Your goal —
From the entries below, transcribe exactly the lines between the line holding "home values: $50,000-$99,999|2,294|" and the line holding "of the supplier.", inclusive; skip all other lines.

Task material —
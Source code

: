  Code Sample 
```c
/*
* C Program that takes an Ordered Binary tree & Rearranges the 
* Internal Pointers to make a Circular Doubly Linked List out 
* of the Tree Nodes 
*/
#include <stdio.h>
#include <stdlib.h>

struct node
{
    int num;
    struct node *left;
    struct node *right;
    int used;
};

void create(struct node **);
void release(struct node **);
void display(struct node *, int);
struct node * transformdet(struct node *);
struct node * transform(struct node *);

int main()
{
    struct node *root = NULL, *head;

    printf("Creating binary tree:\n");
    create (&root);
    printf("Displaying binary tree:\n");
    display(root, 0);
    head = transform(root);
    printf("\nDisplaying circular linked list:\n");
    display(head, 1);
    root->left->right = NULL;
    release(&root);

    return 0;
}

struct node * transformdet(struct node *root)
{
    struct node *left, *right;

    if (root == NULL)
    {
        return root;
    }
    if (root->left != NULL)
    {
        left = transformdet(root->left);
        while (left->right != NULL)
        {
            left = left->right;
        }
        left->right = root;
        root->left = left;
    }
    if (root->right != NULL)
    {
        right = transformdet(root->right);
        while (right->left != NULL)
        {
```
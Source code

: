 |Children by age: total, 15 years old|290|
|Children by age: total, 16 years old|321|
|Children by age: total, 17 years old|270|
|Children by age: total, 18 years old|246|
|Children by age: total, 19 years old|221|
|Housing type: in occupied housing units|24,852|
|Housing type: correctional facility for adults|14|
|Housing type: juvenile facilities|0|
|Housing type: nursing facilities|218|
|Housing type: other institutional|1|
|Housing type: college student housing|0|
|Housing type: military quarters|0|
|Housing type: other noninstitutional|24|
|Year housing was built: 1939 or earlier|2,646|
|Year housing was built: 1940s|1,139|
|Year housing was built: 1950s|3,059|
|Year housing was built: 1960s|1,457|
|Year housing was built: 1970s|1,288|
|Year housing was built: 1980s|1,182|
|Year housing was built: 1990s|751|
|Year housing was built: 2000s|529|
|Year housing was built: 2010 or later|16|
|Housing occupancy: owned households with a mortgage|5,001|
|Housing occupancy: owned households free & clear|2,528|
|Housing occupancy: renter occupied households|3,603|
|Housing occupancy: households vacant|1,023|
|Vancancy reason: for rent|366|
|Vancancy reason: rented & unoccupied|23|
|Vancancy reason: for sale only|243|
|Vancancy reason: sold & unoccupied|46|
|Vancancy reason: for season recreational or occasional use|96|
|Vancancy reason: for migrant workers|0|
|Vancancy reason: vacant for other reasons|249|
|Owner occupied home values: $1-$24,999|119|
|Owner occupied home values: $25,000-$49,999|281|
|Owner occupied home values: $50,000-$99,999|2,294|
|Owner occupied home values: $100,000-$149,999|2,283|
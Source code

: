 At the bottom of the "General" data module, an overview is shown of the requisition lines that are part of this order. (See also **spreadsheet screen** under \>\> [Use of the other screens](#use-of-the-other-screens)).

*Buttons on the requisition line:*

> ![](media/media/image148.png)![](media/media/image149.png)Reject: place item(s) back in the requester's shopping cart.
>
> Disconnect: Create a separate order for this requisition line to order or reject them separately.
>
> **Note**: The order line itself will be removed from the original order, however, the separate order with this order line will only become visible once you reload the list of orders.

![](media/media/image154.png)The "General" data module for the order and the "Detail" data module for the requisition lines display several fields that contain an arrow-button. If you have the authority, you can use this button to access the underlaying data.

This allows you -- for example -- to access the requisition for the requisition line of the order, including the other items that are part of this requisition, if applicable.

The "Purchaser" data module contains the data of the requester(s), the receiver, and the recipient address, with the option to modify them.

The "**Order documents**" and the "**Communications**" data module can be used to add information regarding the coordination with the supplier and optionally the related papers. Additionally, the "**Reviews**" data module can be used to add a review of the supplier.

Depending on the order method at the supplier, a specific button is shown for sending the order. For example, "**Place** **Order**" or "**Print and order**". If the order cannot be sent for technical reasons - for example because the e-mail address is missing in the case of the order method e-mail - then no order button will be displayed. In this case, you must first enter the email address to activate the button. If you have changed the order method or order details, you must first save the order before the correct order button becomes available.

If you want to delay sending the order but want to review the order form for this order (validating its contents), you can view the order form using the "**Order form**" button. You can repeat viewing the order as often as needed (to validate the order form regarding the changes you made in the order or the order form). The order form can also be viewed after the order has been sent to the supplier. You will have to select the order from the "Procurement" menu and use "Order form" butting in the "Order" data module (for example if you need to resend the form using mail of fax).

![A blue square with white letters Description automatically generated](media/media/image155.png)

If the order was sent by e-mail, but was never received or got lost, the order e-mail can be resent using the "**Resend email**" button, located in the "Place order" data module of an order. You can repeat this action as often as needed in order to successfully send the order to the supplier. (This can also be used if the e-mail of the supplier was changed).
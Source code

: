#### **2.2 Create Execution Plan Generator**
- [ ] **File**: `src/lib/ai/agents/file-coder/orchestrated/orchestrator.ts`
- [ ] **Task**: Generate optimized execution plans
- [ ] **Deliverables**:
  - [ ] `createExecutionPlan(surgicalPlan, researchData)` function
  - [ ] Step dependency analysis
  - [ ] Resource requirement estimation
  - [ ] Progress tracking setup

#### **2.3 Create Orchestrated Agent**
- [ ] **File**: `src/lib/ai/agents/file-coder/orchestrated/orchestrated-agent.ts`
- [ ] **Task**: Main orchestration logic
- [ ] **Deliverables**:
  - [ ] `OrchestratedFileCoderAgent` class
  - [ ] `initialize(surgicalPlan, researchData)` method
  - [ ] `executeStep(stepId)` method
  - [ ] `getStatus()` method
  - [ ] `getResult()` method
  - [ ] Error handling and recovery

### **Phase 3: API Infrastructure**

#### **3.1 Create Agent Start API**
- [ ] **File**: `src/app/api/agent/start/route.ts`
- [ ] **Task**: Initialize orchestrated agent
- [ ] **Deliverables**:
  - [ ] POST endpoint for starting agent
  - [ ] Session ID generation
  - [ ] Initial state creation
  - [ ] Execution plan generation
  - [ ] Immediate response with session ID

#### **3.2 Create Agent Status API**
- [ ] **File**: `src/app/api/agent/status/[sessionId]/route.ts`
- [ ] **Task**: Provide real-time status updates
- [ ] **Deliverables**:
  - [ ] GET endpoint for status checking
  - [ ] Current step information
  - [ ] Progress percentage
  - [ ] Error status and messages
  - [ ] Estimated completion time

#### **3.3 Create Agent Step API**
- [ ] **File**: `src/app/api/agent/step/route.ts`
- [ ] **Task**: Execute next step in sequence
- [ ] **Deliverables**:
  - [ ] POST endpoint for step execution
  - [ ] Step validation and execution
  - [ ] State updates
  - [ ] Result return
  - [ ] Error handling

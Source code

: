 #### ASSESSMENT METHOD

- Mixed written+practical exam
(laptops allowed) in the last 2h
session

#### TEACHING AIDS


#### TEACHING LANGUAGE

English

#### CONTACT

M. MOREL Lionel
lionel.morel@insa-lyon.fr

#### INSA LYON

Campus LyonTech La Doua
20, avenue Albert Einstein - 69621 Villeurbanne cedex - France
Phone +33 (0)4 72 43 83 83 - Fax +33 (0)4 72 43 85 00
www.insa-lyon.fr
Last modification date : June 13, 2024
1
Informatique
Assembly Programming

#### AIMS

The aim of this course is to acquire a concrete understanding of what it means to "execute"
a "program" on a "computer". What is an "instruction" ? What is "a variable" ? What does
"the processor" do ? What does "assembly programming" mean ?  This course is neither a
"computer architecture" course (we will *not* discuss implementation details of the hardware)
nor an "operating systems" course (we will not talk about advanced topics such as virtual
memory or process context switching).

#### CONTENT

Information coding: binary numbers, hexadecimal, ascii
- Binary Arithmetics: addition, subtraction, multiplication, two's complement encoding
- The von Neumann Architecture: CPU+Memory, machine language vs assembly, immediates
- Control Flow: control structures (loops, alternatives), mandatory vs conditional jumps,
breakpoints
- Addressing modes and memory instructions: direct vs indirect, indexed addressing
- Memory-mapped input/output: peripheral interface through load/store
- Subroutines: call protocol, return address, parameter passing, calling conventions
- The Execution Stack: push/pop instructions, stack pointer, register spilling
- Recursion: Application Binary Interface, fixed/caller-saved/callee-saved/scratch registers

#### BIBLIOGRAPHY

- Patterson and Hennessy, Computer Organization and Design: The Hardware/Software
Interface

Reply —
|Owner occupied home values: $50,000-$99,999|2,294|
|Owner occupied home values: $100,000-$149,999|2,283|
Source code

: At the bottom of the "General" data module, an overview is shown of the requisition lines that are part of this order. (See also **spreadsheet screen** under \>\> [Use of the other screens](#use-of-the-other-screens)).

*Buttons on the requisition line:*

> ![](media/media/image148.png)![](media/media/image149.png)Reject: place item(s) back in the requester's shopping cart.
>
> Disconnect: Create a separate order for this requisition line to order or reject them separately.
>
> **Note**: The order line itself will be removed from the original order, however, the separate order with this order line will only become visible once you reload the list of orders.

![](media/media/image154.png)The "General" data module for the order and the "Detail" data module for the requisition lines display several fields that contain an arrow-button. If you have the authority, you can use this button to access the underlaying data.

This allows you -- for example -- to access the requisition for the requisition line of the order, including the other items that are part of this requisition, if applicable.

The "Purchaser" data module contains the data of the requester(s), the receiver, and the recipient address, with the option to modify them.

The "**Order documents**" and the "**Communications**" data module can be used to add information regarding the coordination with the supplier and optionally the related papers. Additionally, the "**Reviews**" data module can be used to add a review of the supplier.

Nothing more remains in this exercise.